Located 10 kilometres from Champasak, UNESCO World Heritage-listed Wat Phu is one of the most impressive Khmer temples outside of Cambodia. A highlight of southern Laos, the temple complex demonstrates the dominance and religious commitment of the Khmer Empire.
The site originated long before Angkor. Inscriptions from the fifth and sixth century mention the sanctuary, and it’s believed it was originally connected with the first Khmer state of Chenla, then with the Champa kingdom from the 7th century on (source: Wat Phu museum). The complex we see today was built in the Angkorian period early in the 11th century, with additions constructed in the 12th and 13th century.
The location and orientation of the temple is far from arbitrary. The natural landscape held enormous spiritual significance and its position at Phou Kao mountain, with its peak naturally in the shape of the linga (phallic symbol representing Shiva) and a permanent spring at its foot, were likely reasons the sanctuary was built there.
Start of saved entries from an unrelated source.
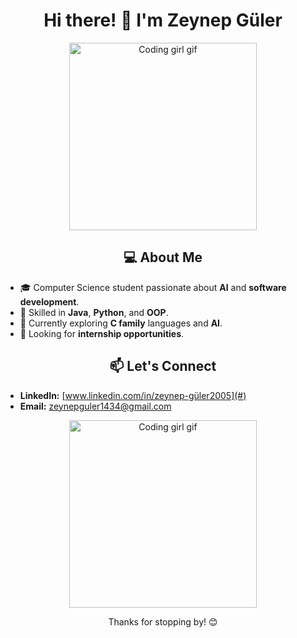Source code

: <h1 align="center">Hi there! 👋 I'm Zeynep Güler</h1>

<p align="center">
  <img src="https://media.giphy.com/media/LMcB8XospGZO8UQq87/giphy.gif" alt="Coding girl gif" width="300"/>
</p>

<h2 align="center">💻 About Me</h2>

- 🎓 Computer Science student passionate about **AI** and **software development**.
- 🌟 Skilled in **Java**, **Python**, and **OOP**.
- 🚀 Currently exploring **C family** languages and **AI**.
- 💼 Looking for **internship opportunities**.

<h2 align="center">📫 Let's Connect</h2>

- **LinkedIn:** [www.linkedin.com/in/zeynep-güler2005](#)
- **Email:** [zeynepguler1434@gmail.com](mailto:zeynepguler1434@gmail.com)

<p align="center">
  <img src="https://media2.giphy.com/media/v1.Y2lkPTc5MGI3NjExNTBoMDVlM2x3d3Nnem83YjJ2cTRzZXExc3A1NXFiNXZ1cTIxNzNzMCZlcD12MV9pbnRlcm5hbF9naWZfYnlfaWQmY3Q9Zw/sIfLhexLUqwik/giphy.webp" alt="Coding girl gif" width="300"/>
</p>

<p align="center">Thanks for stopping by! 😊</p>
As noted by UNESCO: Wat Phu “was shaped to express the Hindu vision of the relationship between nature and humanity, using an axis from mountain top to river bank to lay out a geometric pattern of temples, shrines and waterworks extending over some 10 km.” In other words, the existing natural landscape, the Hindu religion, Khmer architecture and ingenious engineering all came together in this one spot, demonstrating the worldview of a mighty empire.
The wat, which runs along a east-west axis, starts from a plain with two large barays, artificial lakes that hold both religious symbolism (the ocean) and practical purpose (reservoir). The reflection of the mountains onto the water is lovely. A shuttle, included in the price of the ticket, can save visitors from the lengthy walk past the barays to the start of the long causeway lined with sandstone posts that sweep up to a terrace with two symmetrical buildings.
Each of these is a quadrangle built of sandstone and laterite, formed with four galleries around a central courtyard. A longstanding unsubstantiated theory has them as a “men’s palace” and a “women’s palace”. Instead, current research points to them being used for ceremonies. Behind the south building is the small shrine dedicated to Nandi, the bull that served as Shiva’s mount. It was from here that an ancient imperial road extends over 200 kilometres to Angkor.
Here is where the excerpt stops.